お空はどうだろう。あの子は基本的に何も考えていないし、覚りという言葉の意味もよく分かっていないようだ。たださとりが心を読むという情報だけはちゃんとインプットされているらしく、その上で避けることなく自分と付きあっていてくれる。
ならば、こいしはどうだろう。あの子は。
「………………」
ふっ、と自嘲めいた溜息を零した。
こいしについて、さとりは何も知らない。
この世で唯一、こいしはさとりが心を読むことのできない相手。かつて心を閉ざしていなかった頃ならいざ知れず、最近のこいしの事になると何を考えているのか全く想像もできなかった。
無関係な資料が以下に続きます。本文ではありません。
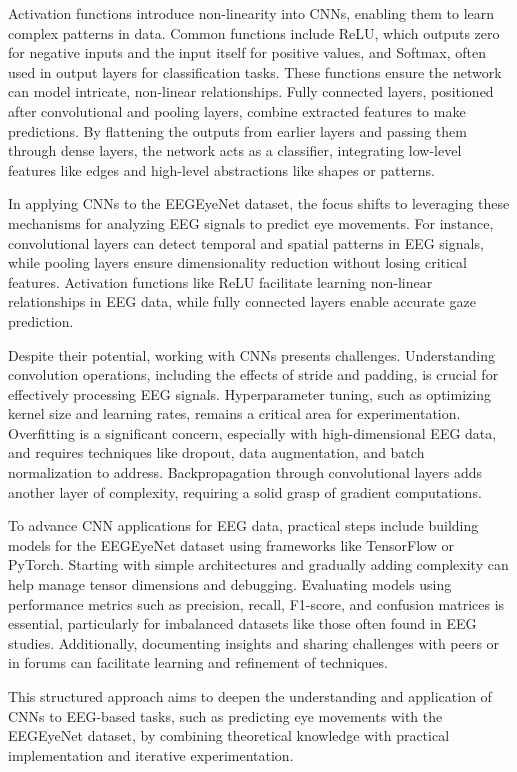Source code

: \documentclass{article}
\begin{document}
Activation functions introduce non-linearity into CNNs, enabling them to learn complex patterns in data. Common functions include ReLU, which outputs zero for negative inputs and the input itself for positive values, and Softmax, often used in output layers for classification tasks. These functions ensure the network can model intricate, non-linear relationships. Fully connected layers, positioned after convolutional and pooling layers, combine extracted features to make predictions. By flattening the outputs from earlier layers and passing them through dense layers, the network acts as a classifier, integrating low-level features like edges and high-level abstractions like shapes or patterns.

In applying CNNs to the EEGEyeNet dataset, the focus shifts to leveraging these mechanisms for analyzing EEG signals to predict eye movements. For instance, convolutional layers can detect temporal and spatial patterns in EEG signals, while pooling layers ensure dimensionality reduction without losing critical features. Activation functions like ReLU facilitate learning non-linear relationships in EEG data, while fully connected layers enable accurate gaze prediction.

Despite their potential, working with CNNs presents challenges. Understanding convolution operations, including the effects of stride and padding, is crucial for effectively processing EEG signals. Hyperparameter tuning, such as optimizing kernel size and learning rates, remains a critical area for experimentation. Overfitting is a significant concern, especially with high-dimensional EEG data, and requires techniques like dropout, data augmentation, and batch normalization to address. Backpropagation through convolutional layers adds another layer of complexity, requiring a solid grasp of gradient computations.

To advance CNN applications for EEG data, practical steps include building models for the EEGEyeNet dataset using frameworks like TensorFlow or PyTorch. Starting with simple architectures and gradually adding complexity can help manage tensor dimensions and debugging. Evaluating models using performance metrics such as precision, recall, F1-score, and confusion matrices is essential, particularly for imbalanced datasets like those often found in EEG studies. Additionally, documenting insights and sharing challenges with peers or in forums can facilitate learning and refinement of techniques.

This structured approach aims to deepen the understanding and application of CNNs to EEG-based tasks, such as predicting eye movements with the EEGEyeNet dataset, by combining theoretical knowledge with practical implementation and iterative experimentation.
\end{document}
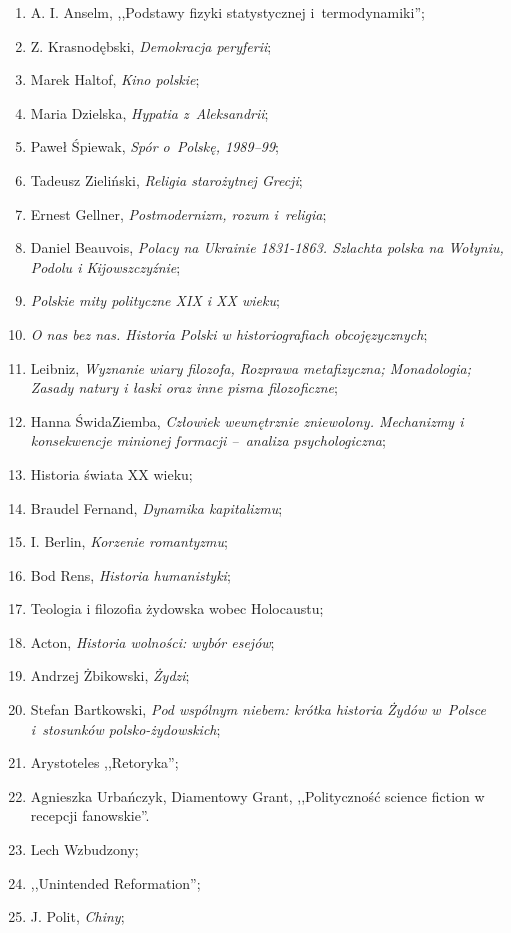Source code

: \documentclass[a4paper,11pt]{article}
\begin{document}
\begin{enumerate}
{    we~wczesnych wierzeniach religijnych};
\item A. I. Anselm, ,,Podstawy fizyki statystycznej i~termodynamiki'';
\item Z. Krasnodębski, \emph{Demokracja peryferii};
\item Marek Haltof, \emph{Kino polskie};
\item Maria Dzielska, \emph{Hypatia z~Aleksandrii};
\item Paweł Śpiewak, \emph{Spór o~Polskę, 1989--99};
\item Tadeusz Zieliński, \emph{Religia starożytnej Grecji};
\item Ernest Gellner, \emph{Postmodernizm, rozum i~religia};
\item Daniel Beauvois, \emph{Polacy na Ukrainie 1831-1863. Szlachta
    polska na Wołyniu, Podolu i Kijowszczyźnie};
\item \emph{Polskie mity polityczne XIX i XX wieku};
\item \emph{O nas bez nas. Historia Polski w historiografiach
    obcojęzycznych};
\item Leibniz, \emph{Wyznanie wiary filozofa, Rozprawa metafizyczna;
    Monadologia; Zasady natury i łaski oraz inne pisma filozoficzne};
\item Hanna Świda\dywiz Ziemba, \emph{Człowiek wewnętrznie zniewolony.
    Mechanizmy i konsekwencje minionej formacji --~analiza
    psychologiczna};
\item Historia świata XX wieku;
\item Braudel Fernand, \emph{Dynamika kapitalizmu};
\item I. Berlin, \emph{Korzenie romantyzmu};
\item Bod Rens, \emph{Historia humanistyki};
\item Teologia i filozofia żydowska wobec Holocaustu;
\item Acton, \emph{Historia wolności: wybór esejów};
\item Andrzej Żbikowski, \emph{Żydzi};
\item Stefan Bartkowski, \emph{Pod wspólnym niebem: krótka historia
    Żydów w~Polsce i~stosunków polsko-żydowskich};
\item Arystoteles ,,Retoryka'';
\item Agnieszka Urbańczyk, Diamentowy Grant, ,,Polityczność science
  fiction w recepcji fanowskie''.
\item Lech Wzbudzony;
\item ,,Unintended Reformation'';
\item J. Polit, \emph{Chiny};

\end{enumerate}
\end{document}
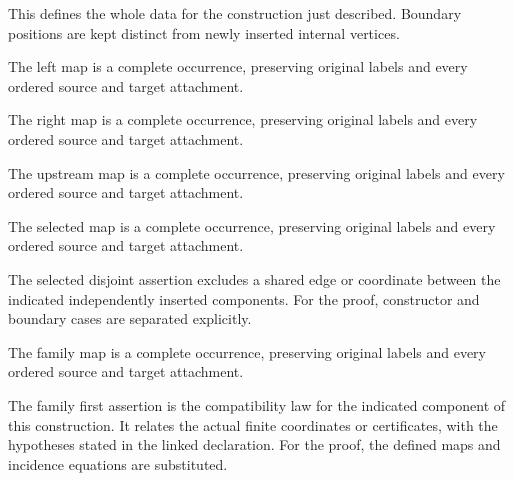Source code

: This defines the whole data for the construction just described. Boundary positions are kept distinct from newly inserted internal vertices.
\par{}

The left map is a complete occurrence, preserving original labels and every ordered source and target attachment.
\par{}

The right map is a complete occurrence, preserving original labels and every ordered source and target attachment.
\par{}

The upstream map is a complete occurrence, preserving original labels and every ordered source and target attachment.
\par{}

The selected map is a complete occurrence, preserving original labels and every ordered source and target attachment.
\par{}

The selected disjoint assertion excludes a shared edge or coordinate between the indicated independently inserted components.
For the proof, constructor and boundary cases are separated explicitly.
\par{}

The family map is a complete occurrence, preserving original labels and every ordered source and target attachment.
\par{}

The family first assertion is the compatibility law for the indicated component of this construction. It relates the actual finite coordinates or certificates, with the hypotheses stated in the linked declaration.
For the proof, the defined maps and incidence equations are substituted.
\par{}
だから自分を愛してくれるのか。その答えも、こいしが関わると分からなくなる。
「お姉ちゃん? 好きだよ」
言葉では好きだと言ってくれるけれど、それが真実である保証などどこにもない。
本来なら誰にだって保証することはできないのだけれど、覚りだけは例外だ。心を読めばすべからく、本人でさえできない保証をすることが出来る。
だけど、こいしは。
保証ができない。
何を考えているのかさえ、分からない。
その目は本当に私を見ているの?
その言葉は本当に私へ向けられているの?
一切の質問が意味を成さず、あらゆる言葉は表面上の意識に遮られる。
無意識こそが彼女の本質であり、本音であった。
だけどこいしは無意識を操る。
誰もが見せてしまう不意の本音。それすらも操ることができるのだから、もう彼女の本音を知ることなど当の本人ですら不可能だろう。
知りたかった、こいしの心を。
それが出来るのならば、第三の目を失っても構わない。
さとりにとって本当に愛して欲しいのは、この世でこいしただ一人。
だから彼女の心が分からないことほど、さとりを苦しめるものはない。
じっとこちらを見つめるこいし。
彼女に応えるように、さとりもこいしを見つめ返す。
双眸を使っても、第三の目を見開いても、こいしの心の声は聞こえてこなかった。
当たり前だ。分かり切ったことを、どうして試そうとするのか。
馬鹿な自分に呆れ、さとりはこいしの前から去っていった。
こんな愚かしい姉でも、愛してくれるのかしら。こいしは。
心の中で呟いた声は、誰にも届くことなく、空しく消えた。
去っていく姉を、ただただこいしは見続けていた。
どうしてお姉ちゃんは服を着たままお風呂に入るんだろう、と疑問に思いながら。
肩を落として、お湯を垂らしながら歩いていく姉をいつまでも、いつまでも。